---- Dataset content

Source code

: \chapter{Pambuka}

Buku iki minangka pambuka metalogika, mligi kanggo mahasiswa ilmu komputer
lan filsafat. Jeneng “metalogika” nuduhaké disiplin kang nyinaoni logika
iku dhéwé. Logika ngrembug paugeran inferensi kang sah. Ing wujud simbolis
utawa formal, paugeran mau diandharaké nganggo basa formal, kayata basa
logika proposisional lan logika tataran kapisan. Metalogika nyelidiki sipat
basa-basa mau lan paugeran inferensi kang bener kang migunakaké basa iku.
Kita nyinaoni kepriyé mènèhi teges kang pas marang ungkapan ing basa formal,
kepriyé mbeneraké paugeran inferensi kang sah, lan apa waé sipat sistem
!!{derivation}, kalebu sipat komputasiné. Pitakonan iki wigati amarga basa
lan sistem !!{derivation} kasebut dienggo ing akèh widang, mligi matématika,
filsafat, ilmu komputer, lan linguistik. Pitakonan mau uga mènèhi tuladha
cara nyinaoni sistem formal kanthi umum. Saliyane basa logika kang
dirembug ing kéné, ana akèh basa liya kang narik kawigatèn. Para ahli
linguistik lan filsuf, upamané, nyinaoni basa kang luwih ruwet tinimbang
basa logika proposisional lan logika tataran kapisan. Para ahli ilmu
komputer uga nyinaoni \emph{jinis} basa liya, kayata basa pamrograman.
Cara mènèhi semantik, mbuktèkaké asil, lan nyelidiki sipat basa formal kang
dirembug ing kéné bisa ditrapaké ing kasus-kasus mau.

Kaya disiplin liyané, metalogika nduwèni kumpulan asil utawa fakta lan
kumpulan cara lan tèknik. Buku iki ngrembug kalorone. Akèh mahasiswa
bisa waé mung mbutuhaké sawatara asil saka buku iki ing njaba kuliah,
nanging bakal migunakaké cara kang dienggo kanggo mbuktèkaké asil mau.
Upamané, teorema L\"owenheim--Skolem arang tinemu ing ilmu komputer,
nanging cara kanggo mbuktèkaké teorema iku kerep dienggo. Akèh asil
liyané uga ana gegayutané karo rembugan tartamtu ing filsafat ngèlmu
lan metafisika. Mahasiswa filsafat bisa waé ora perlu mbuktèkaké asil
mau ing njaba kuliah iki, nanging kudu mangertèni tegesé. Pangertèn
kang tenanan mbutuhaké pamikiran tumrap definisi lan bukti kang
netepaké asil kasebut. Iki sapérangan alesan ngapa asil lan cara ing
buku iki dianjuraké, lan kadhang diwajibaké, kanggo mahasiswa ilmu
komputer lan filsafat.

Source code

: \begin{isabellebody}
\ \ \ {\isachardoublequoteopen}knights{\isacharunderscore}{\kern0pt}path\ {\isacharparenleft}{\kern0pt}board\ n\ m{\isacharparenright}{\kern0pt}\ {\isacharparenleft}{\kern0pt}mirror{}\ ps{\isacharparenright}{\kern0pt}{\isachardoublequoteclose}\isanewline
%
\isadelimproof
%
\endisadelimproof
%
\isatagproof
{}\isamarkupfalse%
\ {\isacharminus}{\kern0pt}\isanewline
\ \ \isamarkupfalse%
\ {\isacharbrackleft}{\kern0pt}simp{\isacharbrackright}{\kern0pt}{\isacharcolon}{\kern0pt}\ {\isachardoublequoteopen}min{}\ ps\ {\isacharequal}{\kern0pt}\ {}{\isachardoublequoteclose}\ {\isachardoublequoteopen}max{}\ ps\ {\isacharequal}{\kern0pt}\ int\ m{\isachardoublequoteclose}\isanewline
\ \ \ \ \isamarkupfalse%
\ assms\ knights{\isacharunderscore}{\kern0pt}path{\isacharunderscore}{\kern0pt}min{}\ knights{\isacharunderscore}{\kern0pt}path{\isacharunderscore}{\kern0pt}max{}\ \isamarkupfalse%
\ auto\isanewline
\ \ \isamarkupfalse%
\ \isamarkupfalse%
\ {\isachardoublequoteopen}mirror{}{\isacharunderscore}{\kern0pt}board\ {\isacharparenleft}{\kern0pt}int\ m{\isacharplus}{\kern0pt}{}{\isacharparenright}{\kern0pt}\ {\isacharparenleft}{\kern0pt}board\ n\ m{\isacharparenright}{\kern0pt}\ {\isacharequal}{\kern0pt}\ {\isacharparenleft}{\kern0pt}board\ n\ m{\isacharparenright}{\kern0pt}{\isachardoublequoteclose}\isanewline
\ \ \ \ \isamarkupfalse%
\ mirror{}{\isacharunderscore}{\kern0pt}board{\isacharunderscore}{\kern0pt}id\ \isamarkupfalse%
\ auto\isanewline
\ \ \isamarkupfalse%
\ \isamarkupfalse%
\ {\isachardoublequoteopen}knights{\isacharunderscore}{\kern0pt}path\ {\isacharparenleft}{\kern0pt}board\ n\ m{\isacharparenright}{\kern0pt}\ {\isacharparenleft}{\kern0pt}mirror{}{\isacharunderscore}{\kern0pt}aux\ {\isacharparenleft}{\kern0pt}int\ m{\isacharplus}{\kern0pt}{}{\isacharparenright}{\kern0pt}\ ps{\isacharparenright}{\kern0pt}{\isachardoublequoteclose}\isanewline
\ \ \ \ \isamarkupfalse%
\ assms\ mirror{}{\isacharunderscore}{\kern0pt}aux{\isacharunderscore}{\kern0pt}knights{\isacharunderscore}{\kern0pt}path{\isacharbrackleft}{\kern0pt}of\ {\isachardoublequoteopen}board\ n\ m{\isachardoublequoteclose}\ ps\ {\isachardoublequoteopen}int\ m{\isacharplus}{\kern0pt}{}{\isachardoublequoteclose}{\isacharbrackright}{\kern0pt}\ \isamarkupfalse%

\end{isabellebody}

--------

*Required action*: Every line above from the line with "nanging cara kanggo" to the line with "kang tenanan mbutuhaké", inclusive, must be returned exactly; no other line belongs in the reply.

*Solution*:
nanging cara kanggo mbuktèkaké teorema iku kerep dienggo. Akèh asil
liyané uga ana gegayutané karo rembugan tartamtu ing filsafat ngèlmu
lan metafisika. Mahasiswa filsafat bisa waé ora perlu mbuktèkaké asil
mau ing njaba kuliah iki, nanging kudu mangertèni tegesé. Pangertèn
kang tenanan mbutuhaké pamikiran tumrap definisi lan bukti kang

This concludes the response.